Protein-coding gene in the species Homo sapiens

Acyl-coenzyme A thioesterase 4 is an enzyme that in humans is encoded by the ACOT4 gene.

== Function ==
The protein encoded by the ACOT4 gene is part of a family of Acyl-CoA thioesterases, which catalyze the hydrolysis of various Coenzyme A esters of various molecules to the free acid plus CoA. These enzymes have also been referred to in the literature as acyl-CoA hydrolases, acyl-CoA thioester hydrolases, and palmitoyl-CoA hydrolases. The reaction carried out by these enzymes is as follows:

CoA ester + H_{2}O → free acid + coenzyme A

These enzymes use the same substrates as long-chain acyl-CoA synthetases, but have a unique purpose in that they generate the free acid and CoA, as opposed to long-chain acyl-CoA synthetases, which ligate fatty acids to CoA, to produce the CoA ester.

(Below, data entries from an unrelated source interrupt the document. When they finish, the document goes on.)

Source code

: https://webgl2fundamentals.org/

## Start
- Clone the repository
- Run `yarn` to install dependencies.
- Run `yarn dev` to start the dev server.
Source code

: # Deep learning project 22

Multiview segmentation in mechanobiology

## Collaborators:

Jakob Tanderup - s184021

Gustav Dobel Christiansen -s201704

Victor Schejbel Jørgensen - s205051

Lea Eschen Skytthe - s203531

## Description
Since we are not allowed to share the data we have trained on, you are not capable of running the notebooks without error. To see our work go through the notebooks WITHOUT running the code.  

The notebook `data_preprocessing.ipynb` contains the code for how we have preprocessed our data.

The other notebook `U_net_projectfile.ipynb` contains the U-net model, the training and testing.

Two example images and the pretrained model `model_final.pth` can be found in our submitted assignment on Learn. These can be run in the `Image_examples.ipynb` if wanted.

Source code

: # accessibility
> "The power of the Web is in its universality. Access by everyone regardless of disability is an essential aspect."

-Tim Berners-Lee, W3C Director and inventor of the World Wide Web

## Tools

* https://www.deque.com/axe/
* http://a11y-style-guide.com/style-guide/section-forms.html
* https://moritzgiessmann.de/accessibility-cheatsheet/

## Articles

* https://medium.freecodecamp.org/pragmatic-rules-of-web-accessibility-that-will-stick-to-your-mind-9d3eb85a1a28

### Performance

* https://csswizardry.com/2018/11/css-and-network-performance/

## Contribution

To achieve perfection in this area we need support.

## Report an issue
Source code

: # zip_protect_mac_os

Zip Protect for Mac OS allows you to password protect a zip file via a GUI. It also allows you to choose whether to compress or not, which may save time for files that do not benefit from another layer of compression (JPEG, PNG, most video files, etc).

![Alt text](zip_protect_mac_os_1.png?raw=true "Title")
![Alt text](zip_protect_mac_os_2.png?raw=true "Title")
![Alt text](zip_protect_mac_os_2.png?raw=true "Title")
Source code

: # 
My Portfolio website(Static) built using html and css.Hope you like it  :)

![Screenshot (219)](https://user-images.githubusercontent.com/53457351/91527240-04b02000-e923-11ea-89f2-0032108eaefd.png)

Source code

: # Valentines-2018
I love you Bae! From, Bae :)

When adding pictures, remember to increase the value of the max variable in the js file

The role of the ACOT- family of enzymes is not well understood; however, it has been suggested that they play a crucial role in regulating the intracellular levels of CoA esters, Coenzyme A, and free fatty acids. Recent studies have shown that Acyl-CoA esters have many more functions than simply an energy source. These functions include allosteric regulation of enzymes such as acetyl-CoA carboxylase, hexokinase IV, and the citrate condensing enzyme. Long-chain acyl-CoAs also regulate opening of ATP-sensitive potassium channels and activation of Calcium ATPases, thereby regulating insulin secretion. A number of other cellular events are also mediated via acyl-CoAs, for example signal transduction through protein kinase C, inhibition of retinoic acid-induced apoptosis, and involvement in budding and fusion of the endomembrane system. Acyl-CoAs also mediate protein targeting to various membranes and regulation of G Protein α subunits, because they are substrates for protein acylation. In the mitochondria, acyl-CoA esters are involved in the acylation of mitochondrial NAD+ dependent dehydrogenases; because these enzymes are responsible for amino acid catabolism, this acylation renders the whole process inactive. This mechanism may provide metabolic crosstalk and act to regulate the NADH/NAD+ ratio in order to maintain optimal mitochondrial beta oxidation of fatty acids. The role of CoA esters in lipid metabolism and numerous other intracellular processes are well defined, and thus it is hypothesized that ACOT- enzymes play a role in modulating the processes these metabolites are involved in.